Question (Petah Tikva Center): (01:14:05) Why does a person sometimes supposedly turn outside and sometimes it turns to the Creator inside? 

M. Laitman: I don't understand. 

Student: Will there be a fear that He won't give to you?

M. Laitman: I constantly have a fear that He will not give me. If I have some faith that I am receiving from Him, then of course I'm afraid that He will not give me. So I run to the shul, I give charity, I do all kinds of… only so He would give me. That's the basis of all the religions. I do all kinds of things in order to be rewarded in this world and in the next world. That's the whole matter of religion, all the faiths. How to do good to Him so He would do good to me. It has nothing to do with Kabbalah. Kabbalah talks about how I relate to Him in such a way that it will be good to Him without any connection to me. We first make the restriction and acquire the qualities of Bina, so I have no calculation of myself. This is called only in order to bestow; we cover our will to receive so it doesn't have any contact with reception, and then we begin to bestow, to receive in order to bestow. The method of Kabbalah is the only one that works in the opposite direction. All the other methods are based on I will give you; you will give to me. It's a trade-off, simply, calculation. You want commandments, I'll do your commandments. You satisfy my life, give me health, some money, respect, families, everything's okay. Hassidut, followers, all kinds of other methods. 

Question (Petah Tikva Center): (01:16:24) When we read in the books about the word spiritual fear, so it explains the second state that you described, or also the first fear of this world and the next world? 

M. Laitman: Ira, spiritual fear. Fear, Ira, spiritual fear. It's fear, yes. It's fear.

Question (Petah Tikva Center): (01:17:00) In the beginning, he says that there's one thing that we can work without a reward.

M. Laitman (Source Text/Commentary): Where are you reading? Page 367, which paragraph? But we were given, from the beginning of the page, we were given one place on which we can work without any reward. Meaning, even when we still do not have a taste for Torah and Mitzvot due to the Tzimtzum, there is one advice, which is to work in greatness of the Creator, how privileged we are to be serving the King. What are you asking? 
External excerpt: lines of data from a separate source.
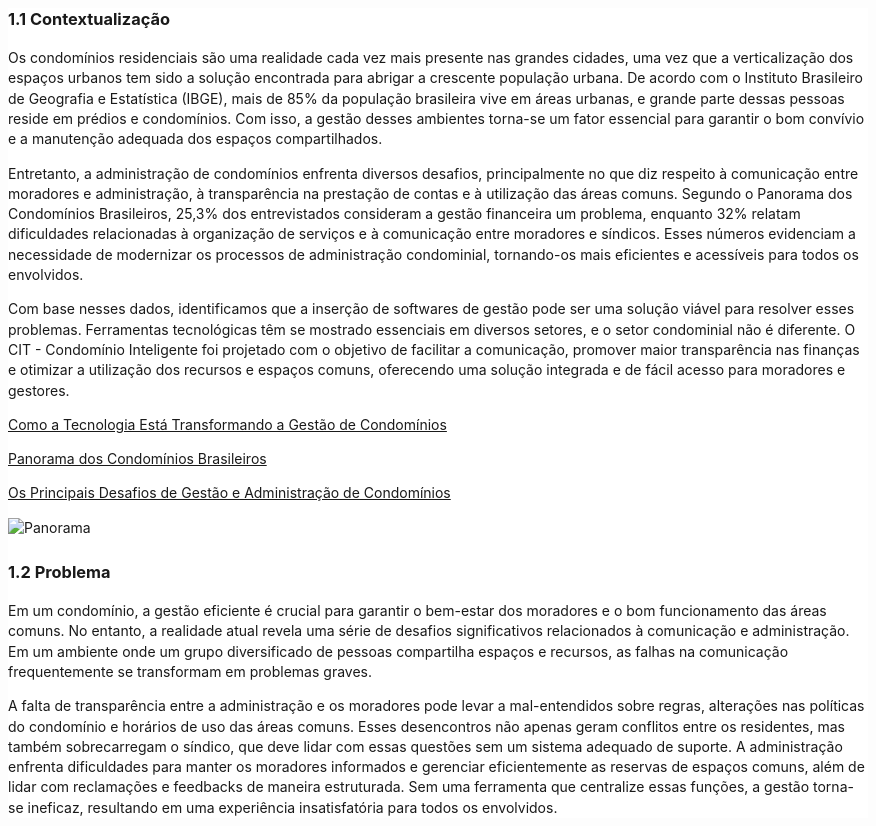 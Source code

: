 ### 1.1 Contextualização

Os condomínios residenciais são uma realidade cada vez mais presente nas grandes cidades, uma vez que a verticalização dos espaços urbanos tem sido a solução encontrada para abrigar a crescente população urbana. De acordo com o Instituto Brasileiro de Geografia e Estatística (IBGE), mais de 85% da população brasileira vive em áreas urbanas, e grande parte dessas pessoas reside em prédios e condomínios. Com isso, a gestão desses ambientes torna-se um fator essencial para garantir o bom convívio e a manutenção adequada dos espaços compartilhados.

Entretanto, a administração de condomínios enfrenta diversos desafios, principalmente no que diz respeito à comunicação entre moradores e administração, à transparência na prestação de contas e à utilização das áreas comuns. Segundo o Panorama dos Condomínios Brasileiros, 25,3% dos entrevistados consideram a gestão financeira um problema, enquanto 32% relatam dificuldades relacionadas à organização de serviços e à comunicação entre moradores e síndicos. Esses números evidenciam a necessidade de modernizar os processos de administração condominial, tornando-os mais eficientes e acessíveis para todos os envolvidos.

Com base nesses dados, identificamos que a inserção de softwares de gestão pode ser uma solução viável para resolver esses problemas. Ferramentas tecnológicas têm se mostrado essenciais em diversos setores, e o setor condominial não é diferente. O CIT - Condomínio Inteligente foi projetado com o objetivo de facilitar a comunicação, promover maior transparência nas finanças e otimizar a utilização dos recursos e espaços comuns, oferecendo uma solução integrada e de fácil acesso para moradores e gestores.

[Como a Tecnologia Está Transformando a Gestão de Condomínios](https://www.sindiconet.com.br/informese/tecnologias-na-gestao-condominial-noticias-espaco-noknox#:~:text=A%20tecnologia%20est%C3%A1%20mudando%20o%20jeito%20de%20gerenciar%20condom%C3%ADnios%2C%20pois,mais%20informa%C3%A7%C3%B5es%20%C3%A0%20sua%20disposi%C3%A7%C3%A3o.)

[Panorama dos Condomínios Brasileiros](https://blog.townsq.com.br/gestao-condominial/panorama-dos-condominios-brasileiros/)

[Os Principais Desafios de Gestão e Administração de Condomínios](https://condo.news/administracao-de-condominio/os-principais-desafios-de-gestao-e-administracao-de-condominios/)

![Panorama](./images/PanoramaCondomíniosBrasileiros.png)



### 1.2 Problema

Em um condomínio, a gestão eficiente é crucial para garantir o bem-estar dos moradores e o bom funcionamento das áreas comuns. No entanto, a realidade atual revela uma série de desafios significativos relacionados à comunicação e administração. Em um ambiente onde um grupo diversificado de pessoas compartilha espaços e recursos, as falhas na comunicação frequentemente se transformam em problemas graves.

A falta de transparência entre a administração e os moradores pode levar a mal-entendidos sobre regras, alterações nas políticas do condomínio e horários de uso das áreas comuns. Esses desencontros não apenas geram conflitos entre os residentes, mas também sobrecarregam o síndico, que deve lidar com essas questões sem um sistema adequado de suporte. A administração enfrenta dificuldades para manter os moradores informados e gerenciar eficientemente as reservas de espaços comuns, além de lidar com reclamações e feedbacks de maneira estruturada. Sem uma ferramenta que centralize essas funções, a gestão torna-se ineficaz, resultando em uma experiência insatisfatória para todos os envolvidos.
Student: So, does it relate to those who are in this world? Or we can’t do anything in this world? 

M. Laitman: Look. I want to enjoy. That's me. My will to receive doesn't understand anything else. I understand about the pleasure in this way. I have something in front of me, and I receive it and enjoy. How can I work differently? I can work differently if I nevertheless receive some kind of pleasure. Without pleasure, it's impossible to live. Without pleasure, it's impossible to move. Pleasure might be from receiving. Now, my question. We get confused in this. It is only two things, but we are confused because that's our foundation. But it's not clarified until it becomes clarified. It takes years and a lot of work. In other words, you're asking me this. Can you move from your place where you are in some direction one meter? I'm telling you I can on condition that you will fill up for me, let's say, one liter of gasoline, or 100 calories, so I can move from this place to that place. From where do I get these 100 calories? Either, in all kinds of ways, but I have to receive it. So I have two options. Either I receive these 100 calories from all kinds of pleasures that are seemingly around me, or I will receive these 100 calories from seeing that the Creator is great. Two fueling stations I have in order to activate my will to receive. That's all. So, it is said that if I can work because of the greatness of the Creator, I become a Perpetuum Mobile, working constantly, completely. I'm no longer dependent on anything. My machine can work nonstop. It is no longer dependent on any external elements, small ones. That's our entire goal.